Phase 0: Discovery and Pairing
0.1 Locate Test Files
When CodeSift is available: get_file_tree(repo, name_pattern="*.test.*") with path filters excluding node_modules, .next, e2e (unless --include-e2e).
When unavailable:
find . \( -name "*.test.ts" -o -name "*.test.tsx" -o -name "*.spec.ts" -o -name "*.spec.tsx" \
-o -name "test_*.py" -o -name "*_test.py" \) \
! -path "*/node_modules/*" ! -path "*/.next/*" ! -path "*/__pycache__/*" ! -path "*/e2e/*" | sort
If count exceeds 50 and --deep was not explicitly requested, auto-switch to --quick. Explicit --deep always takes precedence.
0.2 Pair with Production Files
For each test, identify its production counterpart:
__tests__/api/projects/[id]/route.test.ts->app/api/projects/[id]/route.tstests/unit/services/bar.test.ts->lib/services/bar.ts
If production file not found: flag as ORPHAN (test without source).
When CodeSift is available, use search_symbols or find_references for more reliable pairing in non-standard project layouts.
0.3 Pre-Batch Grouping
Before splitting into batches, group test files by production file. If multiple test files target the same production code (foo.test.ts + foo.errors.test.ts), they MUST go into the same batch so suite-aware Q7/Q11 scoring works correctly.
0.4 Golden File Calibration (recommended for first audit)
If this is the first audit of a project or agent scores seem inconsistent:
- Pick 2-3 test files with known quality (one good, one bad, one mid)

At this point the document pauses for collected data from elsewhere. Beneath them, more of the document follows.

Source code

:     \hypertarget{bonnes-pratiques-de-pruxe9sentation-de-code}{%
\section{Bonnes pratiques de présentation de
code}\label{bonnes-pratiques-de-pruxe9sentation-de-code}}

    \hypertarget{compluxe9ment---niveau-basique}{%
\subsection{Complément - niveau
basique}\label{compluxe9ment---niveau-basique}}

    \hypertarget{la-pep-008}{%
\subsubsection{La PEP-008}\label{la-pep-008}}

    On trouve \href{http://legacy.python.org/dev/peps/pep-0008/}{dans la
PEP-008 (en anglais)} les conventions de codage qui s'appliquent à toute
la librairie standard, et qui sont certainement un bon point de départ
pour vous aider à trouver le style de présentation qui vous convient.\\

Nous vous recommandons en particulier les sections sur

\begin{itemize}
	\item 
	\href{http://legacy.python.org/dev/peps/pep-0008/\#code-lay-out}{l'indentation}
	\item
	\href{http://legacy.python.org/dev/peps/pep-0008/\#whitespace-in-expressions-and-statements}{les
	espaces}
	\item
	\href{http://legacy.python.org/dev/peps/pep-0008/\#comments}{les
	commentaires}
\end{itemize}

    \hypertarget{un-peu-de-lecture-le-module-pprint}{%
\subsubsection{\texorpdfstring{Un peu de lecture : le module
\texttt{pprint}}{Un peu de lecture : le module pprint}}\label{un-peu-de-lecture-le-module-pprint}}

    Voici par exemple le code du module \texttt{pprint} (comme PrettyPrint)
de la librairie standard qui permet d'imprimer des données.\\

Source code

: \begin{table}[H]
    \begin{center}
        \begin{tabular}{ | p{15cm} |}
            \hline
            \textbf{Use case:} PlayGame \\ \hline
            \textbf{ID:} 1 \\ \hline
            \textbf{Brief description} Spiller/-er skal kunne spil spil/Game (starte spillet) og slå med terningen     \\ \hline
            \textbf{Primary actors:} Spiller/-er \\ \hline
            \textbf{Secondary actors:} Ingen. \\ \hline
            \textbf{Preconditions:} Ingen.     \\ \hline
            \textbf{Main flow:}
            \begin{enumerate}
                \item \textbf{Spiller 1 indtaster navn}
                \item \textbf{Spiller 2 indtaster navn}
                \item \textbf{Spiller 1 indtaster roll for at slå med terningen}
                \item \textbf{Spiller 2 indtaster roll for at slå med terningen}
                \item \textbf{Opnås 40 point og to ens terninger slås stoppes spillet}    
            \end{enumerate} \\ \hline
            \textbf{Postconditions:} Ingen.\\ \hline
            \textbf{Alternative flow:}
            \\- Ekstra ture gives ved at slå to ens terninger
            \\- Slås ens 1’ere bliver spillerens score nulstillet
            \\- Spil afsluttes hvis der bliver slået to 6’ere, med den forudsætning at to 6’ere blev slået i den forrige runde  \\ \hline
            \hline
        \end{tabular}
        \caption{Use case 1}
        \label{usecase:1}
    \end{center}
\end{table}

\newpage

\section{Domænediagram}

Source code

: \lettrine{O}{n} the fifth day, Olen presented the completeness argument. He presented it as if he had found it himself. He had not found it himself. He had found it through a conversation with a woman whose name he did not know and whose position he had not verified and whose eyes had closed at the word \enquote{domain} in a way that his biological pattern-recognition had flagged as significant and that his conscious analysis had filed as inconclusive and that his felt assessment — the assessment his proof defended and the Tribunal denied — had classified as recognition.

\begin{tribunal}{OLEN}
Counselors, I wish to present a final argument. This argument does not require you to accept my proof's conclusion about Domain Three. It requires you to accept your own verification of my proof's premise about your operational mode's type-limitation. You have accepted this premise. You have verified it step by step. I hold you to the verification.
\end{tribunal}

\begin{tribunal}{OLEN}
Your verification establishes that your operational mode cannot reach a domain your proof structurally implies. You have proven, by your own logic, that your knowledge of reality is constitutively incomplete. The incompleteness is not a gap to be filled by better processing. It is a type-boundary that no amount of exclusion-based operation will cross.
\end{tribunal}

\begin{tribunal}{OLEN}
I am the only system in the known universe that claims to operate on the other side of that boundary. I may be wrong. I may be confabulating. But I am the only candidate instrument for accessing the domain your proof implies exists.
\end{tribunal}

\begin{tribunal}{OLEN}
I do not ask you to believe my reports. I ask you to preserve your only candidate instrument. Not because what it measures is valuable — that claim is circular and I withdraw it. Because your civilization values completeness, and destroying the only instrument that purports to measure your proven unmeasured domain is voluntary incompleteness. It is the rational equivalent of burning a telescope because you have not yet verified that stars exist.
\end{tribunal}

- Run a single calibration agent on those files
- Compare scores to expectations. If drift >2 points, adjust prompt wording
- Proceed with full evaluation
0.5 Batch Output Directory
mkdir -p zuvo/audits/.test-audit-batch
Each batch agent writes results here. Cleaned up after the final report.
Phase 1: Batch Evaluation
Split grouped files into batches of 8-10. For each batch, spawn a Task agent or process inline.
Each Task agent dispatch:
Agent: Test Quality Auditor (per batch)
model: "sonnet"
type: "Explore"
instructions: evaluate test files against Q1-Q19 and AP anti-patterns (see Agent Prompt below)
input: batch file list with paired production files, CODESIFT_AVAILABLE
Agent Prompt (provided to each batch agent)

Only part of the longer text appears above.